The technology behind VR has been around for quite some time but the past two to four years has seen the buzz really pick up especially after Facebook acquired Oculus, an American virtual reality technology company, for $2 billion in cash. Since then, every major tech company has been scrambling to make a VR headset to compete with the Oculus Rift — Samsung, HTC, LG, Sony, you name it. Even Apple and Google have been rumoured to be working on a VR headset. More tech companies joining the party means VR tech is going to get cheaper and ultimately more popular than it currently is.

Samsung – Oculus Partnership

Samsung ventured into VR in collaboration with Oculus in 2014 when it announced its first Gear VR headset; which was an Innovator Edition for developers. The consumer version was not ready until November 2015 and it was retailing for $99.99, pretty on the very affordable side if you ask me.

Fast forward to February 2016 when Samsung unveiled the Galaxy S7 / S7 Edge at the Mobile World Congress in Barcelona, it announced that it was bundling the Gear VR with the phones for those who pre-ordered in particular regions. I was lucky. I got the Gear VR headset a whole week after I’d received the phone and boy was I dying to try it. I sort of knew what to expect because I tried the innovator version sometime last year when the Galaxy Note5 dropped.

Samsung Gear VR

The Gear VR is compatible with the Galaxy S6 / S6 Edge / S6 Edge+, Galaxy S7 / S7 Edge and the Note5. If you have an older device, sorry, I don’t make the rules.

All you have to do to start your VR experience is to plug your phone into the headset and it automatically prompts you to take out your phone and install the necessary shenanigans it needs to work including installing the Oculus Store App. When all that is done, you’re good to go.

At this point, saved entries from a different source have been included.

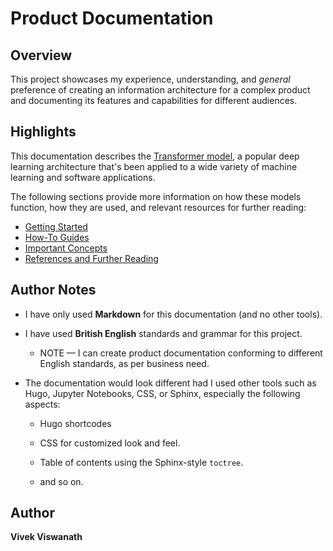 # Product Documentation  


## Overview

This project showcases my experience, understanding, and _general_ preference of creating an information architecture for a complex product and documenting its features and capabilities for different audiences.


## Highlights

This documentation describes the [Transformer model](The%20Transformer%20Model/README.md), a popular deep learning architecture that's been applied to a wide variety of machine learning and software applications. 

The following sections provide more information on how these models function, how they are used, and relevant resources for further reading:

- [Getting Started](The%20Transformer%20Model/Getting%20Started.md)
- [How-To Guides](The%20Transformer%20Model/How%20to%20use%20Transformers%20for%20Translation.md)
- [Important Concepts](The%20Transformer%20Model/Important%20Concepts.md)
- [References and Further Reading](The%20Transformer%20Model/References%20and%20Further%20Reading.md)


## Author Notes

- I have only used **Markdown** for this documentation (and no other tools).

- I have used **British English** standards and grammar for this project.

    - NOTE — I can create product documentation conforming to different English standards, as per business need.

- The documentation would look different had I used other tools such as Hugo, Jupyter Notebooks, CSS, or Sphinx, especially the following aspects:

  - Hugo shortcodes

  - CSS for customized look and feel.

  - Table of contents using the Sphinx-style `toctree`.

  - and so on.


## Author

**Vivek Viswanath**
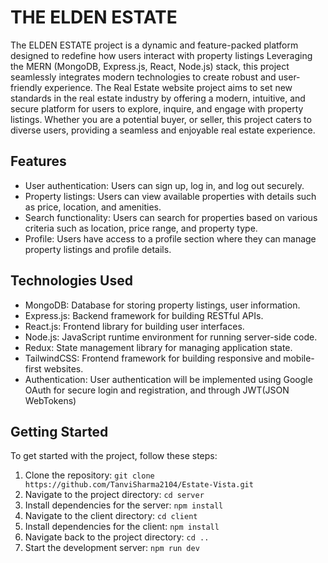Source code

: # THE ELDEN ESTATE
 The ELDEN ESTATE project is a dynamic and feature-packed platform designed to redefine how users interact with property listings Leveraging the MERN (MongoDB, Express.js, React, Node.js) stack, this project seamlessly integrates modern technologies to create robust and user-friendly experience. The Real Estate website project aims to set new standards in the real estate industry by offering a modern, intuitive, and secure platform for users to explore, inquire, and engage with property listings. Whether you are a potential buyer, or seller, this project caters to diverse users, providing a seamless and enjoyable real estate experience.

## Features

- User authentication: Users can sign up, log in, and log out securely.
- Property listings: Users can view available properties with details such as price, location, and amenities.
- Search functionality: Users can search for properties based on various criteria such as location, price range, and property type.
- Profile: Users have access to a profile section where they can manage property listings and profile details.

## Technologies Used

- MongoDB: Database for storing property listings, user information.
- Express.js: Backend framework for building RESTful APIs.
- React.js: Frontend library for building user interfaces.
- Node.js: JavaScript runtime environment for running server-side code.
- Redux: State management library for managing application state.
- TailwindCSS: Frontend framework for building responsive and mobile-first websites.
- Authentication: User authentication will be implemented using Google OAuth for secure login and registration, and through JWT(JSON WebTokens)

## Getting Started

To get started with the project, follow these steps:

1. Clone the repository: `git clone https://github.com/TanviSharma2104/Estate-Vista.git`
2. Navigate to the project directory: `cd server`
3. Install dependencies for the server: `npm install`
4. Navigate to the client directory: `cd client`
5. Install dependencies for the client: `npm install`
6. Navigate back to the project directory: `cd ..`
7. Start the development server: `npm run dev`

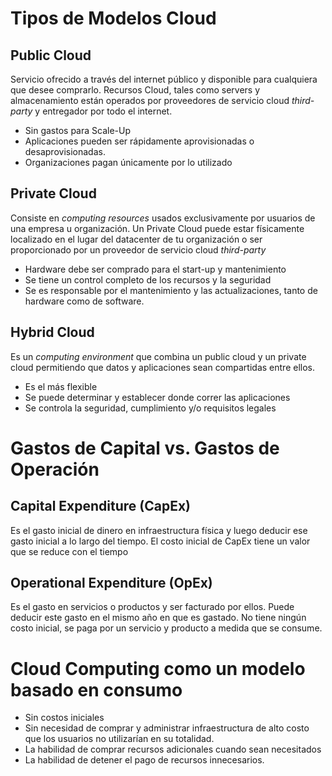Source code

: # Tipos de Modelos Cloud
## Public Cloud
Servicio ofrecido a través del internet público y disponible para cualquiera que desee comprarlo. Recursos Cloud, tales como servers y almacenamiento están operados por proveedores de servicio cloud *third-party* y entregador por todo el internet.
* Sin gastos para Scale-Up
* Aplicaciones pueden ser rápidamente aprovisionadas o desaprovisionadas.
* Organizaciones pagan únicamente por lo utilizado

## Private Cloud
Consiste en *computing resources* usados exclusivamente por usuarios de una empresa u organización. Un Private Cloud puede estar físicamente localizado en el lugar del datacenter de tu organización o ser proporcionado por un proveedor de servicio cloud *third-party*
* Hardware debe ser comprado para el start-up y mantenimiento
* Se tiene un control completo de los recursos y la seguridad
* Se es responsable por el mantenimiento y las actualizaciones, tanto de hardware como de software.

## Hybrid Cloud
Es un *computing environment* que combina un public cloud y un private cloud permitiendo que datos y aplicaciones sean compartidas entre ellos.
* Es el más flexible
* Se puede determinar y establecer donde correr las aplicaciones
* Se controla la seguridad, cumplimiento y/o requisitos legales

# Gastos de Capital vs. Gastos de Operación

## Capital Expenditure (CapEx)
Es el gasto inicial de dinero en infraestructura física y luego deducir ese gasto inicial a lo largo del tiempo.
El costo inicial de CapEx tiene un valor que se reduce con el tiempo

## Operational Expenditure (OpEx)
Es el gasto en servicios o productos y ser facturado por ellos. Puede deducir este gasto en el mismo año en que es gastado. No tiene ningún costo inicial, se paga por un servicio y producto a medida que se consume.

# Cloud Computing como un modelo basado en consumo
* Sin costos iniciales
* Sin necesidad de comprar y administrar infraestructura de alto costo que los usuarios no utilizarían en su totalidad.
* La habilidad de comprar recursos adicionales cuando sean necesitados
* La habilidad de detener el pago de recursos innecesarios.
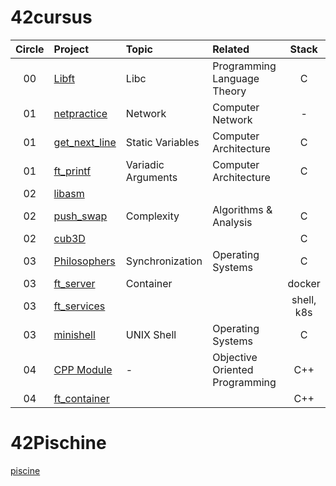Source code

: # 42cursus

| Circle | Project |   Topic   | Related | Stack |
| :----: | :----------- | :-------------| :---- | :----: |
| 00     | [Libft](https://github.com/jikwon101/42/tree/master/libft) | Libc | Programming Language Theory | C |
| 01     | [netpractice](https://github.com/jikwon101/42/tree/master/netpractice) | Network |   Computer Network   | - |
| 01     | [get_next_line](https://github.com/jikwon101/42/tree/master/get_next_line) | Static Variables | Computer Architecture | C |
| 01     | [ft_printf](https://github.com/jikwon101/42/tree/master/ft_printf) | Variadic Arguments | Computer Architecture | C |
| 02     | [libasm](https://github.com/jikwon101/42/tree/master/libasm) | | |
| 02     | [push_swap](https://github.com/jikwon101/42/tree/master/push_swap) | Complexity | Algorithms & Analysis | C |
| 02     | [cub3D](https://github.com/jikwon101/42/tree/master/cub3d) | | | C |
| 03     | [Philosophers](https://github.com/jikwon101/42/tree/master/philosopher) | Synchronization | Operating Systems | C |
| 03     | [ft_server](https://github.com/jikwon101/42/tree/master/ft_server) | Container| | docker|
| 03     | [ft_services](https://github.com/jikwon101/42/tree/master/ft_services) | | | shell, k8s|
| 03     | [minishell](https://github.com/jikwon101/42/tree/master/minishell) | UNIX Shell | Operating Systems | C |
| 04     | [CPP Module](https://github.com/jikwon101/42/tree/master/CPP_Module) | - | Objective Oriented Programming | C++ |
| 04     | [ft_container](https://github.com/jikwon101/42/tree/master/ft_container) | |  | C++|


# 42Pischine
[piscine](https://github.com/jikwon101/42/tree/master/piscine)
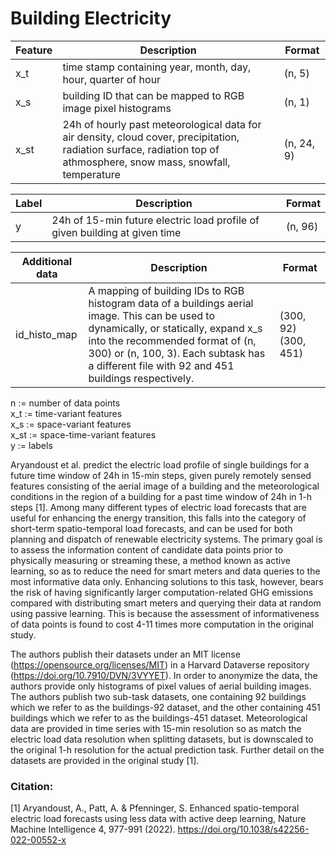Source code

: # Building Electricity

| Feature | Description | Format |
| --- | ----------- | ----------- |
| x_t | time stamp containing year, month, day, hour, quarter of hour | (n, 5) |
| x_s | building ID that can be mapped to RGB image pixel histograms | (n, 1) |
| x_st | 24h of hourly past meteorological data for air density, cloud cover, precipitation, radiation surface, radiation top of athmosphere, snow mass, snowfall, temperature  | (n, 24, 9) |


| Label | Description | Format |
| --- | ----------- | ----------- |
| y | 24h of 15-min future electric load profile of given building at given time | (n, 96) |


| Additional data | Description | Format |
| --- | ----------- | ----------- |
| id_histo_map | A mapping of building IDs to RGB histogram data of a buildings aerial image. This can be used to dynamically, or statically, expand x_s into the recommended format of (n, 300) or (n, 100, 3). Each subtask has a different file with 92 and 451 buildings respectively. | (300, 92) (300, 451) |

n := number of data points <br />
x_t := time-variant features <br />
x_s := space-variant features <br />
x_st := space-time-variant features <br />
y := labels

Aryandoust et al. predict the electric load profile of single buildings for a future time window of 24h in 15-min steps, given purely remotely sensed features consisting of the aerial image of a building and the meteorological conditions in the region of a building for a past time window of 24h in 1-h steps [1]. Among many different types of electric load forecasts that are useful for enhancing the energy transition, this falls into the category of short-term spatio-temporal load forecasts, and can be used for both planning and dispatch of renewable electricity systems. The primary goal is to assess the information content of candidate data points prior to physically measuring or streaming these, a method known as active learning, so as to reduce the need for smart meters and data queries to the most informative data only. Enhancing solutions to this task, however, bears the risk of having significantly larger computation-related GHG emissions compared with distributing smart meters and querying their data at random using passive learning. This is because the assessment of informativeness of data points is found to cost 4-11 times more computation in the original study.

The authors publish their datasets under an MIT license (https://opensource.org/licenses/MIT) in a Harvard Dataverse repository (https://doi.org/10.7910/DVN/3VYYET). In order to anonymize the data, the authors provide only histograms of pixel values of aerial building images. The authors publish two sub-task datasets, one containing 92 buildings which we refer to as the buildings-92 dataset, and the other containing 451 buildings which we refer to as the buildings-451 dataset. Meteorological data are provided in time series with 15-min resolution so as match the electric load data resolution when splitting datasets, but is downscaled to the original 1-h resolution for the actual prediction task. Further detail on the datasets are provided in the original study [1].

### Citation:
[1] Aryandoust, A., Patt, A. & Pfenninger, S. Enhanced spatio-temporal electric 
load forecasts using less data with active deep learning, Nature Machine 
Intelligence 4, 977-991 (2022). https://doi.org/10.1038/s42256-022-00552-x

Plug the phone back in and put the headset over your head, you hear a whirring sound and you’re greeted by a homescreen that has the backdrop of a beach house porch. You can look around it up and down and left and right 180 degrees. I must say the headset itself feels very comfortable to wear because of all that extra padding but your face gets a bit warm and sweaty after wearing it for over 20 minutes.

The home screen shows all the apps you’ve downloaded from the Oculus Store. I downloaded a VR Internet Browser, Netflix, Oculus Videos and Pictures which is a collection of well, 360 degree videos and pictures beautifully curated by the people at Oculus. I also downloaded Samsung’s own VR Gallery app; which allows me to view the pictures and videos on my phone in glorious 3D. I noticed more apps and games in the app store after Oculus launched the Rift.

The Gear VR is the ultimate show off toy for when you have friends over. Putting on the Gear and seeing everything around you for the first time in such detail takes your breath away for a second. Being able to move your head in any direction to maneuver around menus and aim the pointer to select options is very cool. I can’t count the number of times I tried to reach out and touch whatever that was in my view. The built in speakers of the headset try to mimic acceptable levels of surround sound which makes watching videos great. Watching extreme sports videos from GoPro in 360 degrees had my heart beating extra fast in between taking stunning street tours of cities I’ve never been to. Notifications from your phone pop up in front of you in a 3D bubble and I was tempted many times to reach out and tap to open them. There’s a downside though, there’s no way to respond to notifications while using the VR headset. You have to take it off your head, yank your phone out to reply and plug it back in.


To be honest the Gear VR needs a lot of work, videos are very grainy and no where near 720p or even 480p. Navigating between menus is blurry most of the time and the trick I found to make things sharper was to press the headset to my face but my arms ended up hurting after a while. Pictures though are quite vivid and the Gear VR does not water down the resolution too much. I have no serious complaints here. It says clearly in the user manual that the headset should be used at 30 minute intervals, please listen to Samsung. I had constant headaches after prolonged use. I really do not want to nitpick but it could be better and at the same time, it’s exciting and highly enjoyable.